(Rendered images with source text)
- - -

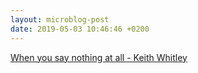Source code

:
 ```yaml
---
layout: microblog-post
date: 2019-05-03 10:46:46 +0200
---
```


[When you say nothing at all - Keith Whitley](https://www.youtube.com/watch?v=sdbnS4k1IIE)

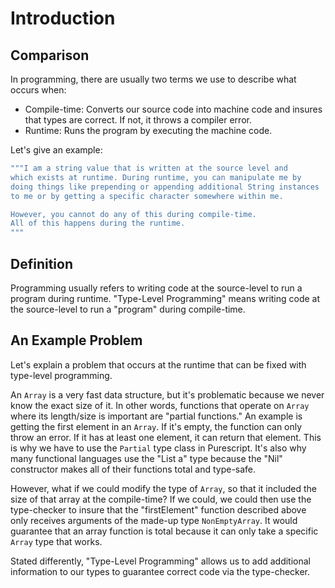 # Introduction

## Comparison

In programming, there are usually two terms we use to describe what occurs when:
- Compile-time: Converts our source code into machine code and insures that types are correct. If not, it throws a compiler error.
- Runtime: Runs the program by executing the machine code.

Let's give an example:
```purescript
"""I am a string value that is written at the source level and
which exists at runtime. During runtime, you can manipulate me by
doing things like prepending or appending additional String instances
to me or by getting a specific character somewhere within me.

However, you cannot do any of this during compile-time.
All of this happens during the runtime.
"""
```

## Definition

Programming usually refers to writing code at the source-level to run a program during runtime. "Type-Level Programming" means writing code at the source-level to run a "program" during compile-time.

## An Example Problem

Let's explain a problem that occurs at the runtime that can be fixed with type-level programming.

An `Array` is a very fast data structure, but it's problematic because we never know the exact size of it. In other words, functions that operate on `Array` where its length/size is important are "partial functions."
An example is getting the first element in an `Array`. If it's empty, the function can only throw an error. If it has at least one element, it can return that element. This is why we have to use the `Partial` type class in Purescript. It's also why many functional languages use the "List a" type because the "Nil" constructor makes all of their functions total and type-safe.

However, what if we could modify the type of `Array`, so that it included the size of that array at the compile-time? If we could, we could then use the type-checker to insure that the "firstElement" function described above only receives arguments of the made-up type `NonEmptyArray`. It would guarantee that an array function is total because it can only take a specific `Array` type that works.

Stated differently, "Type-Level Programming" allows us to add additional information to our types to guarantee correct code via the type-checker.

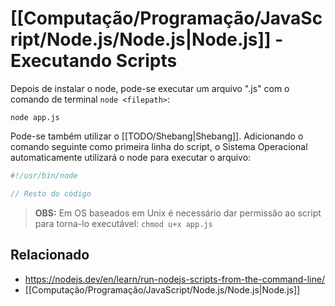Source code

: # [[Computação/Programação/JavaScript/Node.js/Node.js|Node.js]] - Executando Scripts
Depois de instalar o node, pode-se executar um arquivo ".js" com o comando de terminal `node <filepath>`:
```shell
node app.js
```

Pode-se também utilizar o [[TODO/Shebang|Shebang]]. Adicionando o comando seguinte como primeira linha do script, o Sistema Operacional automaticamente utilizará o node para executar o arquivo:
```javascript
#!/usr/bin/node

// Resto do código
```

> **OBS:** Em OS baseados em Unix é necessário dar permissão ao script para torna-lo executável: `chmod u+x app.js`

## Relacionado
- <https://nodejs.dev/en/learn/run-nodejs-scripts-from-the-command-line/>
- [[Computação/Programação/JavaScript/Node.js/Node.js|Node.js]]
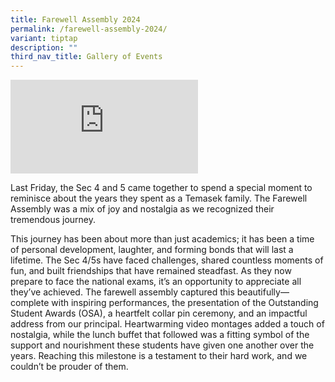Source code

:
 ```yaml
---
title: Farewell Assembly 2024
permalink: /farewell-assembly-2024/
variant: tiptap
description: ""
third_nav_title: Gallery of Events
---
```

<div class="iframe-wrapper">
<iframe allowfullscreen="true" frameborder="0" src="https://www.youtube.com/embed/jNLbeCPQlMM?si=wzblLgZr6N6w7UK0"></iframe>
</div>
<p></p>
<p>Last Friday, the Sec 4 and 5 came together to spend a special moment to
reminisce about the years they spent as a Temasek family. The Farewell
Assembly was a mix of joy and nostalgia as we recognized their tremendous
journey.</p>
<p></p>
<p>This journey has been about more than just academics; it has been a time
of personal development, laughter, and forming bonds that will last a lifetime.
The Sec 4/5s have faced challenges, shared countless moments of fun, and
built friendships that have remained steadfast. As they now prepare to
face the national exams, it’s an opportunity to appreciate all they’ve
achieved. The farewell assembly captured this beautifully—complete with
inspiring performances, the presentation of the Outstanding Student Awards
(OSA), a heartfelt collar pin ceremony, and an impactful address from our
principal. Heartwarming video montages added a touch of nostalgia, while
the lunch buffet that followed was a fitting symbol of the support and
nourishment these students have given one another over the years. Reaching
this milestone is a testament to their hard work, and we couldn’t be prouder
of them.</p>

- - -

Problem —
Where the string "iframe" appears in a line of the entries, count that line, and state the total alone.

Response —
2